In what he describes as an ancient version of “Empire,” referring to the popular FOX television drama series, Playwright Timothy Lawrence Hogan is seeking to tell the story of Hatshepsut through his stage play Pharaoh. The stage play runs September 22 - 24, 2017 at Theatre Project located at 45 W. Preston Street in Baltimore City.
Hogan describes Pharaoh as a play that examines the complex journeys of empowered, self-determined women who dare to seek positions of power, and thrive in doing so in a man’s world. It brings to the forefront the various trials, tribulations, and obstacles women face, as well as societal attitudes towards them. Its themes of religion, sexual politics, race, and gender-identity, are as relevant today in our times, as they were 3,000 years ago, according to Hogan.
“The story of Hatshepsut has never been adapted for the stage or the screen,” said Hogan. “She ruled the world and was one of the most successful female pharaohs. She encountered opposition throughout her life, including a power struggle with the males of that time. She even wore male garb.
The power struggle of black men and women is still going on today. However, Hatshepsut rose to power despite the conflicts and obstacles she faced. Her story shows what black women are capable of achieving, and their modern relevance. She was more powerful than Cleopatra.”
According to History.com, Hatshepsut was only the third woman to become pharaoh in 3,000 years of ancient Egyptian history, and the first to attain the full power of the position. History.com also notes that Cleopatra, who also exercised such power, would rule some 14 centuries later. In their biographical write-up History.com further points out that Hatshepsut extended Egyptian trade and oversaw ambitious building projects, most notably the Temple of Deir el-Bahri, located in western Thebes, where she would be buried. Depicted (at her own orders) as a male in many contemporary images and sculptures, Hatshepsut remained largely unknown to scholars until the 19th century, and probably died around 1458 B.C.
“Men tried to wipe her out from history, and her story almost became lost before it was rediscovered in the 1800s,” said Hogan. “I first wrote this as a screenplay, which took about a year to write. I then decided to adapt it into a screenplay, which took about six months to write. Her mummy, which had been missing for 3,000 years, was discovered six months after I wrote the play.”

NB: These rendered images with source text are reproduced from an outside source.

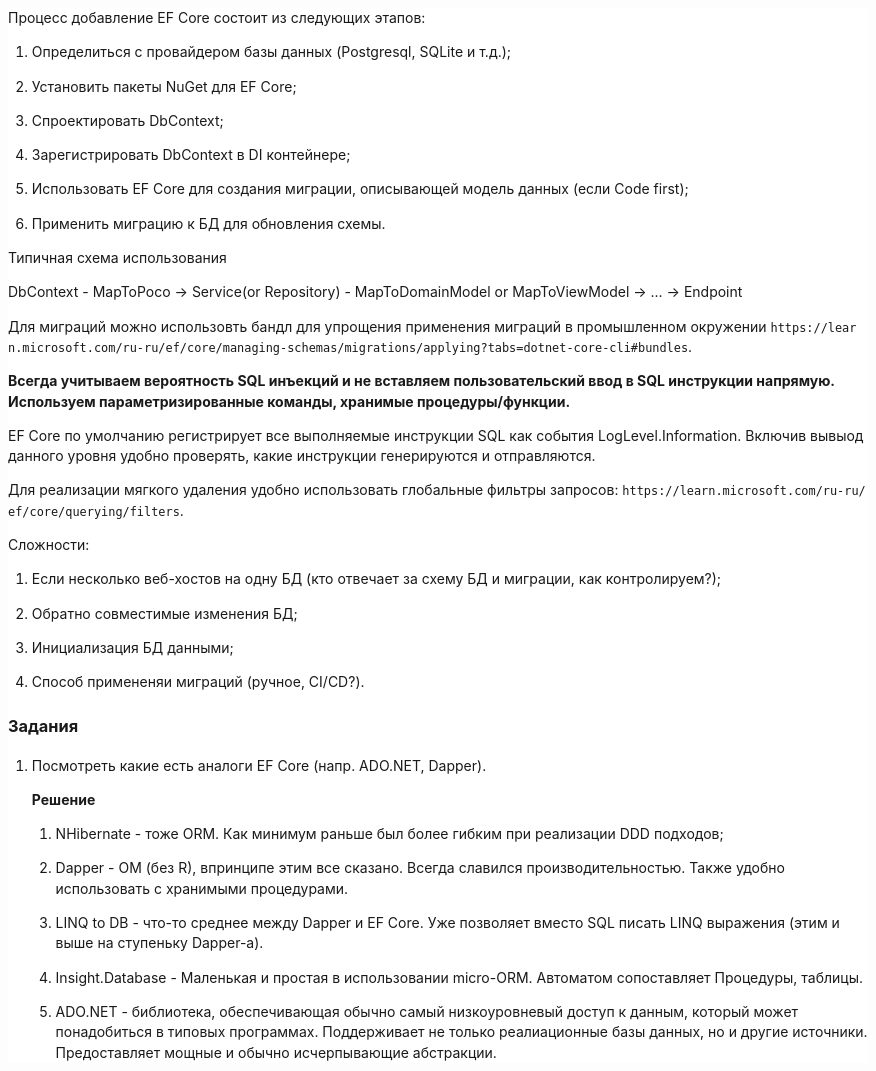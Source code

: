 Процесс добавление EF Core состоит из следующих этапов:

1. Определиться с провайдером базы данных (Postgresql, SQLite и т.д.);

2. Установить пакеты NuGet для EF Core;

3. Спроектировать DbContext;

4. Зарегистрировать DbContext в DI контейнере;

5. Использовать EF Core для создания миграции, описывающей модель данных (если Code first);

6. Применить миграцию к БД для обновления схемы.

Типичная схема использования

DbContext - MapToPoco -> Service(or Repository) - MapToDomainModel or MapToViewModel -> ... -> Endpoint

Для миграций можно использовть бандл для упрощения применения миграций в промышленном окружении `https://learn.microsoft.com/ru-ru/ef/core/managing-schemas/migrations/applying?tabs=dotnet-core-cli#bundles`.

**Всегда учитываем вероятность SQL инъекций и не вставляем пользовательский ввод в SQL инструкции напрямую. Используем параметризированные команды, хранимые процедуры/функции.**

EF Core по умолчанию регистрирует все выполняемые инструкции SQL как события LogLevel.Information. Включив вывыод данного уровня удобно проверять, какие инструкции генерируются и отправляются.

Для реализации мягкого удаления удобно использовать глобальные фильтры запросов: `https://learn.microsoft.com/ru-ru/ef/core/querying/filters`.

Сложности:

1. Если несколько веб-хостов на одну БД (кто отвечает за схему БД и миграции, как контролируем?);

2. Обратно совместимые изменения БД;

3. Инициализация БД данными;

4. Способ примененяи миграций (ручное, CI/CD?).

### Задания

1. Посмотреть какие есть аналоги EF Core (напр. ADO.NET, Dapper).

    **Решение**
    
    1. NHibernate - тоже ORM. Как минимум раньше был более гибким при реализации DDD подходов;
    
    2. Dapper - OM (без R), впринципе этим все сказано. Всегда славился производительностью. Также удобно использовать с хранимыми процедурами.
    
    3. LINQ to DB - что-то среднее между Dapper и EF Core. Уже позволяет вместо SQL писать LINQ выражения (этим и выше на ступеньку Dapper-а).
    
    4. Insight.Database - Маленькая и простая в использовании micro-ORM. Автоматом сопоставляет Процедуры, таблицы.
    
    5. ADO.NET - библиотека, обеспечивающая обычно самый низкоуровневый доступ к данным, который может понадобиться в типовых программах. Поддерживает не только реалиационные базы данных, но и другие источники. Предоставляет мощные и обычно исчерпывающие абстракции.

Hogan, a native of Washington, D.C. is also a director, visual artist, singer, songwriter, classical symphonic composer and a surrealist painter. His other plays include Warriors of Spain and Nefertiti and the Rebel King. According to Hogan, his diverse poetic style and range is a reflection of literary influences spanning multiple eras. A graduate of the Ellington School of the Arts, Hogan says he is an avid reader, and loves classical literature and ancient history.
“My hope is that people will come see this play and be inspired by the story,” said Hogan who plans to launch a GoFundMe page to raise funds to support future showings of the production. “I also hope people understand the importance of showing each other respect, and that it transfers over to modern relationships.”